**What you have to do:**
Every record below should be repeated exactly, with the pictures left out.

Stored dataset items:
[Start of Attachment]

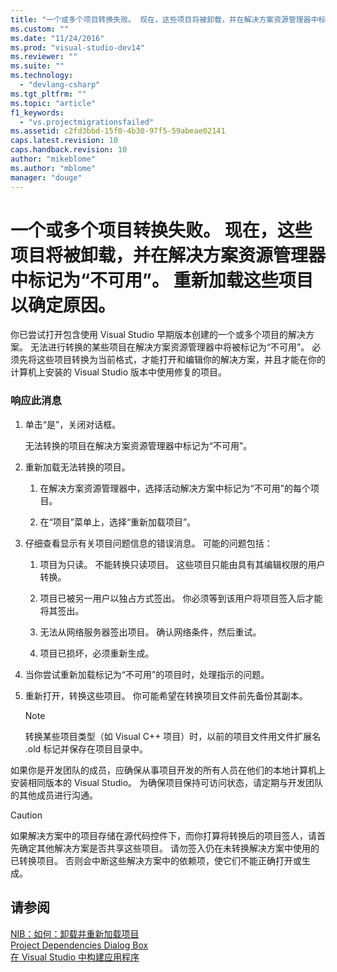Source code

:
 ```yaml
---
title: "一个或多个项目转换失败。 现在，这些项目将被卸载，并在解决方案资源管理器中标记为“不可用”。 重新加载这些项目以确定原因。 | Microsoft Docs"
ms.custom: ""
ms.date: "11/24/2016"
ms.prod: "visual-studio-dev14"
ms.reviewer: ""
ms.suite: ""
ms.technology: 
  - "devlang-csharp"
ms.tgt_pltfrm: ""
ms.topic: "article"
f1_keywords: 
  - "vs.projectmigrationsfailed"
ms.assetid: c2fd3bbd-15f0-4b30-97f5-59abeae02141
caps.latest.revision: 10
caps.handback.revision: 10
author: "mikeblome"
ms.author: "mblome"
manager: "douge"
---
```

# 一个或多个项目转换失败。 现在，这些项目将被卸载，并在解决方案资源管理器中标记为“不可用”。 重新加载这些项目以确定原因。
你已尝试打开包含使用 Visual Studio 早期版本创建的一个或多个项目的解决方案。 无法进行转换的某些项目在解决方案资源管理器中将被标记为“不可用”。 必须先将这些项目转换为当前格式，才能打开和编辑你的解决方案，并且才能在你的计算机上安装的 Visual Studio 版本中使用修复的项目。  
  
### 响应此消息  
  
1.  单击“是”，关闭对话框。  
  
     无法转换的项目在解决方案资源管理器中标记为“不可用”。  
  
2.  重新加载无法转换的项目。  
  
    1.  在解决方案资源管理器中，选择活动解决方案中标记为“不可用”的每个项目。  
  
    2.  在“项目”菜单上，选择“重新加载项目”。  
  
3.  仔细查看显示有关项目问题信息的错误消息。 可能的问题包括：  
  
    1.  项目为只读。 不能转换只读项目。 这些项目只能由具有其编辑权限的用户转换。  
  
    2.  项目已被另一用户以独占方式签出。 你必须等到该用户将项目签入后才能将其签出。  
  
    3.  无法从网络服务器签出项目。 确认网络条件，然后重试。  
  
    4.  项目已损坏，必须重新生成。  
  
4.  当你尝试重新加载标记为“不可用”的项目时，处理指示的问题。  
  
5.  重新打开，转换这些项目。 你可能希望在转换项目文件前先备份其副本。  
  
    > [!NOTE]
    >  转换某些项目类型（如 Visual C\+\+ 项目）时，以前的项目文件用文件扩展名 .old 标记并保存在项目目录中。  
  
 如果你是开发团队的成员，应确保从事项目开发的所有人员在他们的本地计算机上安装相同版本的 Visual Studio。 为确保项目保持可访问状态，请定期与开发团队的其他成员进行沟通。  
  
> [!CAUTION]
>  如果解决方案中的项目存储在源代码控件下，而你打算将转换后的项目签人，请首先确定其他解决方案是否共享这些项目。 请勿签入仍在未转换解决方案中使用的已转换项目。 否则会中断这些解决方案中的依赖项，使它们不能正确打开或生成。  
  
## 请参阅  
 [NIB：如何：卸载并重新加载项目](http://msdn.microsoft.com/zh-cn/abc0155b-8fcb-4ffc-95b6-698518a7100b)   
 [Project Dependencies Dialog Box](http://msdn.microsoft.com/zh-cn/d66e48c3-3722-40dd-99b4-53d93cac128e)   
 [在 Visual Studio 中构建应用程序](../Topic/Compiling%20and%20Building%20in%20Visual%20Studio.md)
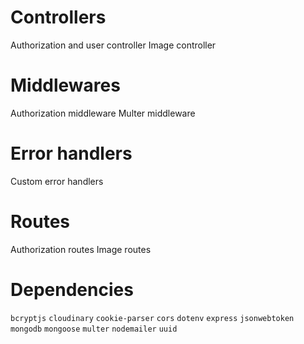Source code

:# Controllers
  Authorization and user controller
  Image controller
  
# Middlewares
  Authorization middleware
  Multer middleware

# Error handlers
  Custom error handlers 

# Routes
  Authorization routes
  Image routes

# Dependencies

  ```bcryptjs```
  ```cloudinary```
  ```cookie-parser```
  ```cors```
  ```dotenv```
  ```express```
  ```jsonwebtoken```
  ```mongodb```
  ```mongoose```
  ```multer```
  ```nodemailer```
  ```uuid```
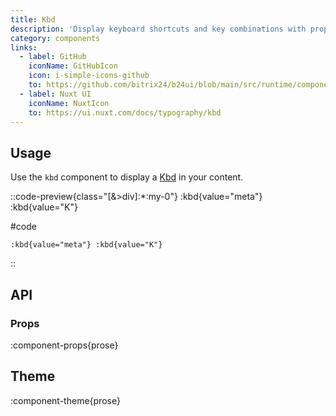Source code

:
 ```yaml
---
title: Kbd
description: 'Display keyboard shortcuts and key combinations with proper styling.'
category: components
links:
  - label: GitHub
    iconName: GitHubIcon
    icon: i-simple-icons-github
    to: https://github.com/bitrix24/b24ui/blob/main/src/runtime/components/prose/Kbd.vue
  - label: Nuxt UI
    iconName: NuxtIcon
    to: https://ui.nuxt.com/docs/typography/kbd
---
```


## Usage

Use the `kbd` component to display a [Kbd](/docs/components/kbd/) in your content.

::code-preview{class="[&>div]:*:my-0"}
:kbd{value="meta"} :kbd{value="K"}

#code

```mdc
:kbd{value="meta"} :kbd{value="K"}
```

::

## API

### Props

:component-props{prose}

## Theme

:component-theme{prose}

[End of Attachment]

**Answer space:**
Source code

:
 ```yaml
---
title: "一个或多个项目转换失败。 现在，这些项目将被卸载，并在解决方案资源管理器中标记为“不可用”。 重新加载这些项目以确定原因。 | Microsoft Docs"
ms.custom: ""
ms.date: "11/24/2016"
ms.prod: "visual-studio-dev14"
ms.reviewer: ""
ms.suite: ""
ms.technology: 
  - "devlang-csharp"
ms.tgt_pltfrm: ""
ms.topic: "article"
f1_keywords: 
  - "vs.projectmigrationsfailed"
ms.assetid: c2fd3bbd-15f0-4b30-97f5-59abeae02141
caps.latest.revision: 10
caps.handback.revision: 10
author: "mikeblome"
ms.author: "mblome"
manager: "douge"
---
```

# 一个或多个项目转换失败。 现在，这些项目将被卸载，并在解决方案资源管理器中标记为“不可用”。 重新加载这些项目以确定原因。
你已尝试打开包含使用 Visual Studio 早期版本创建的一个或多个项目的解决方案。 无法进行转换的某些项目在解决方案资源管理器中将被标记为“不可用”。 必须先将这些项目转换为当前格式，才能打开和编辑你的解决方案，并且才能在你的计算机上安装的 Visual Studio 版本中使用修复的项目。  
  
### 响应此消息  
  
1.  单击“是”，关闭对话框。  
  
     无法转换的项目在解决方案资源管理器中标记为“不可用”。  
  
2.  重新加载无法转换的项目。  
  
    1.  在解决方案资源管理器中，选择活动解决方案中标记为“不可用”的每个项目。  
  
    2.  在“项目”菜单上，选择“重新加载项目”。  
  
3.  仔细查看显示有关项目问题信息的错误消息。 可能的问题包括：  
  
    1.  项目为只读。 不能转换只读项目。 这些项目只能由具有其编辑权限的用户转换。  
  
    2.  项目已被另一用户以独占方式签出。 你必须等到该用户将项目签入后才能将其签出。  
  
    3.  无法从网络服务器签出项目。 确认网络条件，然后重试。  
  
    4.  项目已损坏，必须重新生成。  
  
4.  当你尝试重新加载标记为“不可用”的项目时，处理指示的问题。  
  
5.  重新打开，转换这些项目。 你可能希望在转换项目文件前先备份其副本。  
  
    > [!NOTE]
    >  转换某些项目类型（如 Visual C\+\+ 项目）时，以前的项目文件用文件扩展名 .old 标记并保存在项目目录中。  
  
 如果你是开发团队的成员，应确保从事项目开发的所有人员在他们的本地计算机上安装相同版本的 Visual Studio。 为确保项目保持可访问状态，请定期与开发团队的其他成员进行沟通。  
  
> [!CAUTION]
>  如果解决方案中的项目存储在源代码控件下，而你打算将转换后的项目签人，请首先确定其他解决方案是否共享这些项目。 请勿签入仍在未转换解决方案中使用的已转换项目。 否则会中断这些解决方案中的依赖项，使它们不能正确打开或生成。  
  
## 请参阅  
 [NIB：如何：卸载并重新加载项目](http://msdn.microsoft.com/zh-cn/abc0155b-8fcb-4ffc-95b6-698518a7100b)   
 [Project Dependencies Dialog Box](http://msdn.microsoft.com/zh-cn/d66e48c3-3722-40dd-99b4-53d93cac128e)   
 [在 Visual Studio 中构建应用程序](../Topic/Compiling%20and%20Building%20in%20Visual%20Studio.md)
Source code

:# Controllers
  Authorization and user controller
  Image controller
  
# Middlewares
  Authorization middleware
  Multer middleware

# Error handlers
  Custom error handlers 

# Routes
  Authorization routes
  Image routes

# Dependencies

  ```bcryptjs```
  ```cloudinary```
  ```cookie-parser```
  ```cors```
  ```dotenv```
  ```express```
  ```jsonwebtoken```
  ```mongodb```
  ```mongoose```
  ```multer```
  ```nodemailer```
  ```uuid```
Source code

:
 ```yaml
---
title: Kbd
description: 'Display keyboard shortcuts and key combinations with proper styling.'
category: components
links:
  - label: GitHub
    iconName: GitHubIcon
    icon: i-simple-icons-github
    to: https://github.com/bitrix24/b24ui/blob/main/src/runtime/components/prose/Kbd.vue
  - label: Nuxt UI
    iconName: NuxtIcon
    to: https://ui.nuxt.com/docs/typography/kbd
---
```


## Usage

Use the `kbd` component to display a [Kbd](/docs/components/kbd/) in your content.

::code-preview{class="[&>div]:*:my-0"}
:kbd{value="meta"} :kbd{value="K"}

#code

```mdc
:kbd{value="meta"} :kbd{value="K"}
```

::

## API

### Props

:component-props{prose}

## Theme

:component-theme{prose}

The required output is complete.